Restate word for word, and only, the lines that extend from the line containing "I dati ottenuti" through the end of the records below.

▶ **Stored data entries**
---
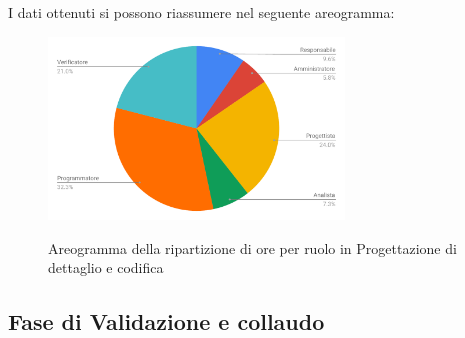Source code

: I dati ottenuti si possono riassumere nel seguente areogramma:
\begin{figure}[H] 
			\centering 
				\includegraphics[width=0.7\textwidth]{res/images/areogramma_dettaglio.pdf}\\
				\caption{Areogramma della ripartizione di ore per ruolo in Progettazione di dettaglio e codifica}
			\label{AreogrammaDettaglio}
\end{figure}


\subsection{Fase di Validazione e collaudo}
---
▶ **Result for this exercise**
: I dati ottenuti si possono riassumere nel seguente areogramma:
\begin{figure}[H] 
			\centering 
				\includegraphics[width=0.7\textwidth]{res/images/areogramma_dettaglio.pdf}\\
				\caption{Areogramma della ripartizione di ore per ruolo in Progettazione di dettaglio e codifica}
			\label{AreogrammaDettaglio}
\end{figure}


\subsection{Fase di Validazione e collaudo}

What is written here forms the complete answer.